Great design does not necessarily come from great designers. It comes from an environment that fosters creativity, collaboration and an ultimate vision.
I’ve seen this firsthand. When tasked with updating the design of a globally recognized brand, the change didn’t start on paper or the computer screen, it started with the people. Every person has a story and a specific business need. And as creative leaders, we have to recognize those stories and address the needs accordingly.
So how do we use design to change culture– to change a brand? It starts with the dynamics of a department and the attitude of all its members, including you. Nurturing talent is fundamental to the brand evolution.

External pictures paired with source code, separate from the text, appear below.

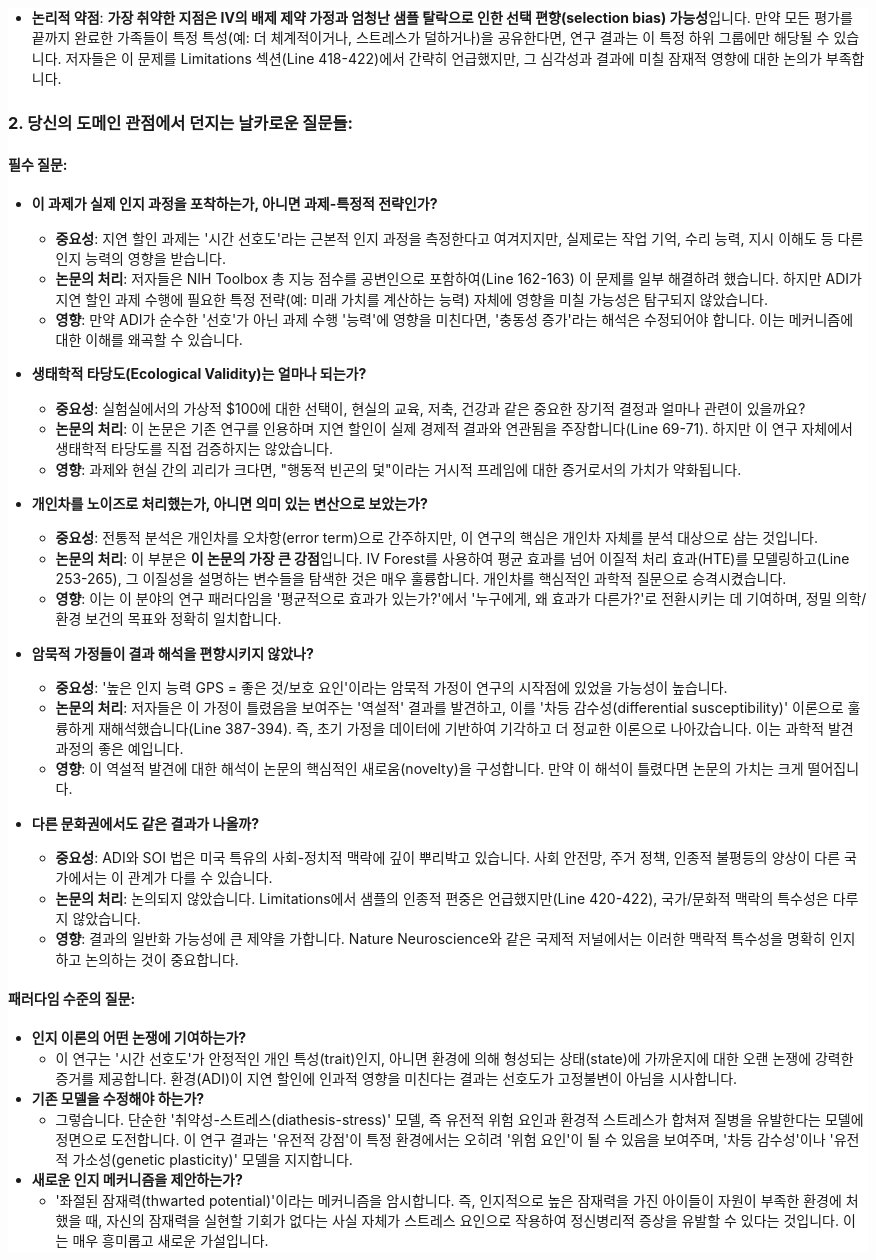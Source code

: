- **논리적 약점**: **가장 취약한 지점은 IV의 배제 제약 가정과 엄청난 샘플 탈락으로 인한 선택 편향(selection bias) 가능성**입니다. 만약 모든 평가를 끝까지 완료한 가족들이 특정 특성(예: 더 체계적이거나, 스트레스가 덜하거나)을 공유한다면, 연구 결과는 이 특정 하위 그룹에만 해당될 수 있습니다. 저자들은 이 문제를 Limitations 섹션(Line 418-422)에서 간략히 언급했지만, 그 심각성과 결과에 미칠 잠재적 영향에 대한 논의가 부족합니다.

### **2. 당신의 도메인 관점에서 던지는 날카로운 질문들:**

#### **필수 질문:**
- **이 과제가 실제 인지 과정을 포착하는가, 아니면 과제-특정적 전략인가?**
    - **중요성**: 지연 할인 과제는 '시간 선호도'라는 근본적 인지 과정을 측정한다고 여겨지지만, 실제로는 작업 기억, 수리 능력, 지시 이해도 등 다른 인지 능력의 영향을 받습니다.
    - **논문의 처리**: 저자들은 NIH Toolbox 총 지능 점수를 공변인으로 포함하여(Line 162-163) 이 문제를 일부 해결하려 했습니다. 하지만 ADI가 지연 할인 과제 수행에 필요한 특정 전략(예: 미래 가치를 계산하는 능력) 자체에 영향을 미칠 가능성은 탐구되지 않았습니다.
    - **영향**: 만약 ADI가 순수한 '선호'가 아닌 과제 수행 '능력'에 영향을 미친다면, '충동성 증가'라는 해석은 수정되어야 합니다. 이는 메커니즘에 대한 이해를 왜곡할 수 있습니다.

- **생태학적 타당도(Ecological Validity)는 얼마나 되는가?**
    - **중요성**: 실험실에서의 가상적 $100에 대한 선택이, 현실의 교육, 저축, 건강과 같은 중요한 장기적 결정과 얼마나 관련이 있을까요?
    - **논문의 처리**: 이 논문은 기존 연구를 인용하며 지연 할인이 실제 경제적 결과와 연관됨을 주장합니다(Line 69-71). 하지만 이 연구 자체에서 생태학적 타당도를 직접 검증하지는 않았습니다.
    - **영향**: 과제와 현실 간의 괴리가 크다면, "행동적 빈곤의 덫"이라는 거시적 프레임에 대한 증거로서의 가치가 약화됩니다.

- **개인차를 노이즈로 처리했는가, 아니면 의미 있는 변산으로 보았는가?**
    - **중요성**: 전통적 분석은 개인차를 오차항(error term)으로 간주하지만, 이 연구의 핵심은 개인차 자체를 분석 대상으로 삼는 것입니다.
    - **논문의 처리**: 이 부분은 **이 논문의 가장 큰 강점**입니다. IV Forest를 사용하여 평균 효과를 넘어 이질적 처리 효과(HTE)를 모델링하고(Line 253-265), 그 이질성을 설명하는 변수들을 탐색한 것은 매우 훌륭합니다. 개인차를 핵심적인 과학적 질문으로 승격시켰습니다.
    - **영향**: 이는 이 분야의 연구 패러다임을 '평균적으로 효과가 있는가?'에서 '누구에게, 왜 효과가 다른가?'로 전환시키는 데 기여하며, 정밀 의학/환경 보건의 목표와 정확히 일치합니다.

- **암묵적 가정들이 결과 해석을 편향시키지 않았나?**
    - **중요성**: '높은 인지 능력 GPS = 좋은 것/보호 요인'이라는 암묵적 가정이 연구의 시작점에 있었을 가능성이 높습니다.
    - **논문의 처리**: 저자들은 이 가정이 틀렸음을 보여주는 '역설적' 결과를 발견하고, 이를 '차등 감수성(differential susceptibility)' 이론으로 훌륭하게 재해석했습니다(Line 387-394). 즉, 초기 가정을 데이터에 기반하여 기각하고 더 정교한 이론으로 나아갔습니다. 이는 과학적 발견 과정의 좋은 예입니다.
    - **영향**: 이 역설적 발견에 대한 해석이 논문의 핵심적인 새로움(novelty)을 구성합니다. 만약 이 해석이 틀렸다면 논문의 가치는 크게 떨어집니다.

- **다른 문화권에서도 같은 결과가 나올까?**
    - **중요성**: ADI와 SOI 법은 미국 특유의 사회-정치적 맥락에 깊이 뿌리박고 있습니다. 사회 안전망, 주거 정책, 인종적 불평등의 양상이 다른 국가에서는 이 관계가 다를 수 있습니다.
    - **논문의 처리**: 논의되지 않았습니다. Limitations에서 샘플의 인종적 편중은 언급했지만(Line 420-422), 국가/문화적 맥락의 특수성은 다루지 않았습니다.
    - **영향**: 결과의 일반화 가능성에 큰 제약을 가합니다. Nature Neuroscience와 같은 국제적 저널에서는 이러한 맥락적 특수성을 명확히 인지하고 논의하는 것이 중요합니다.

#### **패러다임 수준의 질문:**
- **인지 이론의 어떤 논쟁에 기여하는가?**
    - 이 연구는 '시간 선호도'가 안정적인 개인 특성(trait)인지, 아니면 환경에 의해 형성되는 상태(state)에 가까운지에 대한 오랜 논쟁에 강력한 증거를 제공합니다. 환경(ADI)이 지연 할인에 인과적 영향을 미친다는 결과는 선호도가 고정불변이 아님을 시사합니다.
- **기존 모델을 수정해야 하는가?**
    - 그렇습니다. 단순한 '취약성-스트레스(diathesis-stress)' 모델, 즉 유전적 위험 요인과 환경적 스트레스가 합쳐져 질병을 유발한다는 모델에 정면으로 도전합니다. 이 연구 결과는 '유전적 강점'이 특정 환경에서는 오히려 '위험 요인'이 될 수 있음을 보여주며, '차등 감수성'이나 '유전적 가소성(genetic plasticity)' 모델을 지지합니다.
- **새로운 인지 메커니즘을 제안하는가?**
    - '좌절된 잠재력(thwarted potential)'이라는 메커니즘을 암시합니다. 즉, 인지적으로 높은 잠재력을 가진 아이들이 자원이 부족한 환경에 처했을 때, 자신의 잠재력을 실현할 기회가 없다는 사실 자체가 스트레스 요인으로 작용하여 정신병리적 증상을 유발할 수 있다는 것입니다. 이는 매우 흥미롭고 새로운 가설입니다.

The two most significant keys in creating positive growth are empowerment and feedback, which in a design environment means the dreaded critique. But aren’t critiques fundamentally about developing ideas and talent? Ideally, critiques should be a collaborative effort that incites curiosity and encourages an enriching, fun experience.
However, most critiques are fraught with fear. Human beings are messy, so critiques are messy. Human beings are hard-wired for scarcity – we focus on what’s wrong or missing. The same is true in how we evaluate design and performance. So the challenge is that WE get in the way, with all our messy humanity. The opportunity comes from changing our relationship to the critique and how we approach and receive feedback. The best option is to focus on commitment to the brand, above all other factors – “What do we serve?” This encourages openness and collaboration.
As you lead your team, remember that creative leaders are not only responsible for the brand, but for the entire team. Change is only possible when you focus on empowering your people, provide opportunities for feedback and create a design environment conducive to positive growth.